NSW Greens MP and mining spokeswoman Lee Rhiannon has called for the public disclosure of the agreement between the NSW government and the giant Chinese Shehua coalmining company for exploration rights over the Watermark lease on the Gunnedah Plains in the State’s north-west.

The deal was announced by Mineral Resources Minister Ian Macdonald who also doubles as the Primary Industries Minister.

In opening up the rich agricultural land to coalmining, Macdonald has fulfilled his role as mines minister but betrayed farmers who come under his primary industries portfolio.

Local farmers, who are already engaging in a legal and on-the-ground battle with BHP Billiton over another mining site, are ropeable.

“Macca” has granted a $300 million exploration licence to the state-owned Shehua group which is the second biggest coalmining group in the world but Rhiannon says it is only the first step towards a full-scale, fully operational mine.

The Iemma government says this is an ‘exploration’ license but really it’s the go-ahead for massive coal mines that will rip the heart out of the Gunnedah Plains.

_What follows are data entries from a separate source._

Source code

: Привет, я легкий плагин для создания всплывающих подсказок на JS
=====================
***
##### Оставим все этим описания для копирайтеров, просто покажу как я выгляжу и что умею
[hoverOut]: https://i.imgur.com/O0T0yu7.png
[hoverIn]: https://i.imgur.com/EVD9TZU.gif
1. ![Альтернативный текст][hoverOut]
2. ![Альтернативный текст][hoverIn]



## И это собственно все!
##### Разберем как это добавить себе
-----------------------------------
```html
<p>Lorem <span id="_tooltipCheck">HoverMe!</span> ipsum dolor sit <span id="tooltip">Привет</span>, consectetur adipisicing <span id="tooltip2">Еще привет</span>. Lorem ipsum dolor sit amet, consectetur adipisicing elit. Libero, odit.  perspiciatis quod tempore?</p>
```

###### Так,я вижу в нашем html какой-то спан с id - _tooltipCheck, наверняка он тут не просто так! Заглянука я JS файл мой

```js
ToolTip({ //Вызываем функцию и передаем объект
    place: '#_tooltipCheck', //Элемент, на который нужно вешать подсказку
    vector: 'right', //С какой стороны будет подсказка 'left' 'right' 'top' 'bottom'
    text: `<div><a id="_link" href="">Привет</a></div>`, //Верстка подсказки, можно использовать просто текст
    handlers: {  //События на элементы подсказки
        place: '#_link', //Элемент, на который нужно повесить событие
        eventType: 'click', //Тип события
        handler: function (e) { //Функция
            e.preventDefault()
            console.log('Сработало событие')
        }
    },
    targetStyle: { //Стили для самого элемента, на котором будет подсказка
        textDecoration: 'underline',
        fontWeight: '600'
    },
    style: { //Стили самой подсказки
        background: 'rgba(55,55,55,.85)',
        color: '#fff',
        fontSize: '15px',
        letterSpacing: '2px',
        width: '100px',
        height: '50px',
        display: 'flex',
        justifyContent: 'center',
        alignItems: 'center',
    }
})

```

History shows that this government never says ‘no’ to the granting of a mining license following exploration.

The NSW Nationals have also been caught in the wheels of the Watermark project: former Nationals leader and deputy premier Ian Armstrong has agreed to chair a community consultative committee to investigate the project.

“From previous experience we believe that the government’s handpicked community consultative committees are a charade, paying lip service to local voices to justify steamrolling the community,”Rhiannon said.

The Shehua deal is being sold to locals on the grounds that the Chinese company’s investment will generate funding for hospitals, schools and roads, plus $1 million annually for five years for a regional community trust.

The lure of money in an area that has been cash-starved for generations is great.

What about the impact of the 190sqkm mining development on “feel good” issues like water rescue, sustainable farming, food security and climate change?

Not even in the race; they don’t rate a mention.

This a government that is desperate for every dollar it can raise to pay for its re-election bid in 2011. It would sell the Opera House and the Harbour Bridge if an offer was made.

Not that Macdonald, who was first elected to the upper house and incredible 20 years ago, need worry about his re-election. The “hard left” has decided to dump him from its ticket and award his place to Luke Foley, assistant general secretary of the NSW Labor Party.